**** Records for this task

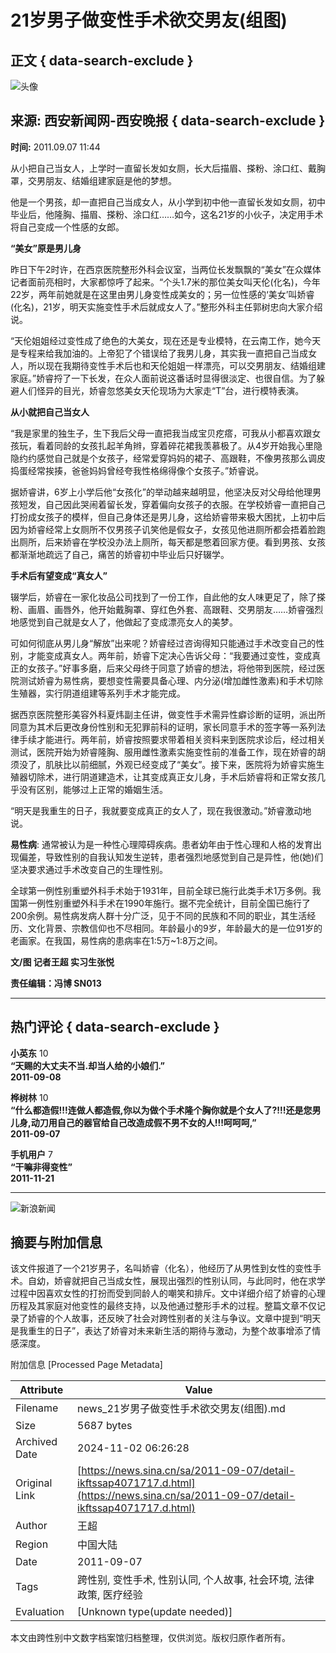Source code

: # 21岁男子做变性手术欲交男友(组图)

## 正文 { data-search-exclude }


![头像](https://n.sinaimg.cn/default/622af858/20181010/default_avatar.jpg)

## 来源: 西安新闻网-西安晚报 { data-search-exclude }
**时间:** 2011.09.07 11:44

从小把自己当女人，上学时一直留长发如女厕，长大后描眉、搽粉、涂口红、戴胸罩，交男朋友、结婚组建家庭是他的梦想。

他是一个男孩，却一直把自己当成女人，从小学到初中他一直留长发如女厕，初中毕业后，他隆胸、描眉、搽粉、涂口红……如今，这名21岁的小伙子，决定用手术将自己变成一个性感的女郎。

**“美女”原是男儿身**

昨日下午2时许，在西京医院整形外科会议室，当两位长发飘飘的“美女”在众媒体记者面前亮相时，大家都惊呼了起来。“个头1.7米的那位美女叫天伦(化名)，今年22岁，两年前她就是在这里由男儿身变性成美女的；另一位性感的‘美女’叫娇睿(化名)，21岁，明天实施变性手术后就成女人了。”整形外科主任郭树忠向大家介绍说。

“天伦姐姐经过变性成了绝色的大美女，现在还是专业模特，在云南工作，她今天是专程来给我加油的。上帝犯了个错误给了我男儿身，其实我一直把自己当成女人，所以现在我期待变性手术后也和天伦姐姐一样漂亮，可以交男朋友、结婚组建家庭。”娇睿捋了一下长发，在众人面前说这番话时显得很淡定、也很自信。为了躲避人们怪异的目光，娇睿忽悠美女天伦现场为大家走“T”台，进行模特表演。

**从小就把自己当女人**

“我是家里的独生子，生下我后父母一直把我当成宝贝疙瘩，可我从小都喜欢跟女孩玩，看着同龄的女孩扎起羊角辫，穿着碎花裙我羡慕极了。从4岁开始我心里隐隐约约感觉自己就是个女孩子，经常爱穿妈妈的裙子、高跟鞋，不像男孩那么调皮捣蛋经常挨揍，爸爸妈妈曾经夸我性格绵得像个女孩子。”娇睿说。

据娇睿讲，6岁上小学后他“女孩化”的举动越来越明显，他坚决反对父母给他理男孩短发，自己因此哭闹着留长发，穿着偏向女孩子的衣服。在学校娇睿一直把自己打扮成女孩子的模样，但自己身体还是男儿身，这给娇睿带来极大困扰，上初中后因为娇睿经常上女厕所不仅男孩子讥笑他是假女子，女孩见他进厕所都会捂着脸跑出厕所，后来娇睿在学校没办法上厕所，每天都是憋着回家方便。看到男孩、女孩都渐渐地疏远了自己，痛苦的娇睿初中毕业后只好辍学。

**手术后有望变成“真女人”**

辍学后，娇睿在一家化妆品公司找到了一份工作，自此他的女人味更足了，除了搽粉、画眉、画唇外，他开始戴胸罩、穿红色外套、高跟鞋、交男朋友……娇睿强烈地感觉到自己就是女人了，他做起了变成漂亮女人的美梦。

可如何彻底从男儿身“解放”出来呢？娇睿经过咨询得知只能通过手术改变自己的性别，才能变成真女人。两年前，娇睿下定决心告诉父母：“我要通过变性，变成真正的女孩子。”好事多磨，后来父母终于同意了娇睿的想法，将他带到医院，经过医院测试娇睿为易性病，要想变性需要具备心理、内分泌(增加雌性激素)和手术切除生殖器，实行阴道组建等系列手术才能完成。

据西京医院整形美容外科夏炜副主任讲，做变性手术需异性癖诊断的证明，派出所同意为其术后更改身份性别和无犯罪前科的证明，家长同意手术的签字等一系列法律手续才能进行。两年前，娇睿按照要求带着相关资料来到医院求诊后，经过相关测试，医院开始为娇睿隆胸、服用雌性激素实施变性前的准备工作，现在娇睿的胡须没了，肌肤比以前细腻，外观已经变成了“美女”。接下来，医院将为娇睿实施生殖器切除术，进行阴道建造术，让其变成真正女儿身，手术后娇睿将和正常女孩几乎没有区别，能够过上正常的婚姻生活。

“明天是我重生的日子，我就要变成真正的女人了，现在我很激动。”娇睿激动地说。

**易性病**: 通常被认为是一种性心理障碍疾病。患者幼年由于性心理和人格的发育出现偏差，导致性别的自我认知发生逆转，患者强烈地感觉到自己是异性，他(她)们坚决要求通过手术改变自己的生理性别。

全球第一例性别重塑外科手术始于1931年，目前全球已施行此类手术1万多例。我国第一例性别重塑外科手术在1990年施行。据不完全统计，目前全国已施行了200余例。易性病发病人群十分广泛，见于不同的民族和不同的职业，其生活经历、文化背景、宗教信仰也不尽相同。年龄最小的9岁，年龄最大的是一位91岁的老画家。在我国，易性病的患病率在1:5万~1:8万之间。

**文/图 记者王超 实习生张悦**

**责任编辑：冯博 SN013**

---

## 热门评论 { data-search-exclude }

**小英东** 10  
**“天赐的大丈夫不当.却当人给的小娘们.”**  
**2011-09-08**

**桦树林** 10  
**“什么都造假!!!连做人都造假,你以为做个手术隆个胸你就是个女人了?!!!还是您男儿身,动刀用自己的器官给自己改造成假不男不女的人!!!呵呵呵,”**  
**2011-09-07**

**手机用户** 7  
**“干嘛非得变性”**  
**2011-11-21** 

---

![新浪新闻](https://n.sinaimg.cn/default/80905340/20200331/sinalogo.png)

## 摘要与附加信息

<!-- tcd_abstract -->
该文件报道了一个21岁男子，名叫娇睿（化名），他经历了从男性到女性的变性手术。自幼，娇睿就把自己当成女性，展现出强烈的性别认同，与此同时，他在求学过程中因喜欢女性的打扮而受到同龄人的嘲笑和排斥。文中详细介绍了娇睿的心理历程及其家庭对他变性的最终支持，以及他通过整形手术的过程。整篇文章不仅记录了娇睿的个人故事，还反映了社会对跨性别者的关注与争议。文章中提到“明天是我重生的日子”，表达了娇睿对未来新生活的期待与激动，为整个故事增添了情感深度。
<!-- tcd_abstract_end -->

附加信息 [Processed Page Metadata]

| Attribute       | Value                                  |
|-----------------|----------------------------------------|
| Filename        | news_21岁男子做变性手术欲交男友(组图).md                             |
| Size            | 5687 bytes                           |
| Archived Date   | 2024-11-02 06:26:28                             |
| Original Link   | [https://news.sina.cn/sa/2011-09-07/detail-ikftssap4071717.d.html](https://news.sina.cn/sa/2011-09-07/detail-ikftssap4071717.d.html)                       |
| Author          | 王超                               |
| Region          | 中国大陆                               |
| Date            | 2011-09-07                                 |
| Tags            | 跨性别, 变性手术, 性别认同, 个人故事, 社会环境, 法律政策, 医疗经验                                 |
| Evaluation            | [Unknown type(update needed)]                                 |
<!-- tcd_table_end -->

本文由跨性别中文数字档案馆归档整理，仅供浏览。版权归原作者所有。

********

Description of the task —
Without the pictures, retype each line of the records above exactly.

Output of the exercise —
Source code

: # 21岁男子做变性手术欲交男友(组图)

## 正文 { data-search-exclude }


![头像](https://n.sinaimg.cn/default/622af858/20181010/default_avatar.jpg)

## 来源: 西安新闻网-西安晚报 { data-search-exclude }
**时间:** 2011.09.07 11:44

从小把自己当女人，上学时一直留长发如女厕，长大后描眉、搽粉、涂口红、戴胸罩，交男朋友、结婚组建家庭是他的梦想。

他是一个男孩，却一直把自己当成女人，从小学到初中他一直留长发如女厕，初中毕业后，他隆胸、描眉、搽粉、涂口红……如今，这名21岁的小伙子，决定用手术将自己变成一个性感的女郎。

**“美女”原是男儿身**

昨日下午2时许，在西京医院整形外科会议室，当两位长发飘飘的“美女”在众媒体记者面前亮相时，大家都惊呼了起来。“个头1.7米的那位美女叫天伦(化名)，今年22岁，两年前她就是在这里由男儿身变性成美女的；另一位性感的‘美女’叫娇睿(化名)，21岁，明天实施变性手术后就成女人了。”整形外科主任郭树忠向大家介绍说。

“天伦姐姐经过变性成了绝色的大美女，现在还是专业模特，在云南工作，她今天是专程来给我加油的。上帝犯了个错误给了我男儿身，其实我一直把自己当成女人，所以现在我期待变性手术后也和天伦姐姐一样漂亮，可以交男朋友、结婚组建家庭。”娇睿捋了一下长发，在众人面前说这番话时显得很淡定、也很自信。为了躲避人们怪异的目光，娇睿忽悠美女天伦现场为大家走“T”台，进行模特表演。

**从小就把自己当女人**

“我是家里的独生子，生下我后父母一直把我当成宝贝疙瘩，可我从小都喜欢跟女孩玩，看着同龄的女孩扎起羊角辫，穿着碎花裙我羡慕极了。从4岁开始我心里隐隐约约感觉自己就是个女孩子，经常爱穿妈妈的裙子、高跟鞋，不像男孩那么调皮捣蛋经常挨揍，爸爸妈妈曾经夸我性格绵得像个女孩子。”娇睿说。

据娇睿讲，6岁上小学后他“女孩化”的举动越来越明显，他坚决反对父母给他理男孩短发，自己因此哭闹着留长发，穿着偏向女孩子的衣服。在学校娇睿一直把自己打扮成女孩子的模样，但自己身体还是男儿身，这给娇睿带来极大困扰，上初中后因为娇睿经常上女厕所不仅男孩子讥笑他是假女子，女孩见他进厕所都会捂着脸跑出厕所，后来娇睿在学校没办法上厕所，每天都是憋着回家方便。看到男孩、女孩都渐渐地疏远了自己，痛苦的娇睿初中毕业后只好辍学。

**手术后有望变成“真女人”**

辍学后，娇睿在一家化妆品公司找到了一份工作，自此他的女人味更足了，除了搽粉、画眉、画唇外，他开始戴胸罩、穿红色外套、高跟鞋、交男朋友……娇睿强烈地感觉到自己就是女人了，他做起了变成漂亮女人的美梦。

可如何彻底从男儿身“解放”出来呢？娇睿经过咨询得知只能通过手术改变自己的性别，才能变成真女人。两年前，娇睿下定决心告诉父母：“我要通过变性，变成真正的女孩子。”好事多磨，后来父母终于同意了娇睿的想法，将他带到医院，经过医院测试娇睿为易性病，要想变性需要具备心理、内分泌(增加雌性激素)和手术切除生殖器，实行阴道组建等系列手术才能完成。

据西京医院整形美容外科夏炜副主任讲，做变性手术需异性癖诊断的证明，派出所同意为其术后更改身份性别和无犯罪前科的证明，家长同意手术的签字等一系列法律手续才能进行。两年前，娇睿按照要求带着相关资料来到医院求诊后，经过相关测试，医院开始为娇睿隆胸、服用雌性激素实施变性前的准备工作，现在娇睿的胡须没了，肌肤比以前细腻，外观已经变成了“美女”。接下来，医院将为娇睿实施生殖器切除术，进行阴道建造术，让其变成真正女儿身，手术后娇睿将和正常女孩几乎没有区别，能够过上正常的婚姻生活。

“明天是我重生的日子，我就要变成真正的女人了，现在我很激动。”娇睿激动地说。

**易性病**: 通常被认为是一种性心理障碍疾病。患者幼年由于性心理和人格的发育出现偏差，导致性别的自我认知发生逆转，患者强烈地感觉到自己是异性，他(她)们坚决要求通过手术改变自己的生理性别。

全球第一例性别重塑外科手术始于1931年，目前全球已施行此类手术1万多例。我国第一例性别重塑外科手术在1990年施行。据不完全统计，目前全国已施行了200余例。易性病发病人群十分广泛，见于不同的民族和不同的职业，其生活经历、文化背景、宗教信仰也不尽相同。年龄最小的9岁，年龄最大的是一位91岁的老画家。在我国，易性病的患病率在1:5万~1:8万之间。

**文/图 记者王超 实习生张悦**

**责任编辑：冯博 SN013**

---

## 热门评论 { data-search-exclude }

**小英东** 10  
**“天赐的大丈夫不当.却当人给的小娘们.”**  
**2011-09-08**

**桦树林** 10  
**“什么都造假!!!连做人都造假,你以为做个手术隆个胸你就是个女人了?!!!还是您男儿身,动刀用自己的器官给自己改造成假不男不女的人!!!呵呵呵,”**  
**2011-09-07**

**手机用户** 7  
**“干嘛非得变性”**  
**2011-11-21** 

---

![新浪新闻](https://n.sinaimg.cn/default/80905340/20200331/sinalogo.png)

## 摘要与附加信息

<!-- tcd_abstract -->
该文件报道了一个21岁男子，名叫娇睿（化名），他经历了从男性到女性的变性手术。自幼，娇睿就把自己当成女性，展现出强烈的性别认同，与此同时，他在求学过程中因喜欢女性的打扮而受到同龄人的嘲笑和排斥。文中详细介绍了娇睿的心理历程及其家庭对他变性的最终支持，以及他通过整形手术的过程。整篇文章不仅记录了娇睿的个人故事，还反映了社会对跨性别者的关注与争议。文章中提到“明天是我重生的日子”，表达了娇睿对未来新生活的期待与激动，为整个故事增添了情感深度。
<!-- tcd_abstract_end -->

附加信息 [Processed Page Metadata]

| Attribute       | Value                                  |
|-----------------|----------------------------------------|
| Filename        | news_21岁男子做变性手术欲交男友(组图).md                             |
| Size            | 5687 bytes                           |
| Archived Date   | 2024-11-02 06:26:28                             |
| Original Link   | [https://news.sina.cn/sa/2011-09-07/detail-ikftssap4071717.d.html](https://news.sina.cn/sa/2011-09-07/detail-ikftssap4071717.d.html)                       |
| Author          | 王超                               |
| Region          | 中国大陆                               |
| Date            | 2011-09-07                                 |
| Tags            | 跨性别, 变性手术, 性别认同, 个人故事, 社会环境, 法律政策, 医疗经验                                 |
| Evaluation            | [Unknown type(update needed)]                                 |
<!-- tcd_table_end -->

本文由跨性别中文数字档案馆归档整理，仅供浏览。版权归原作者所有。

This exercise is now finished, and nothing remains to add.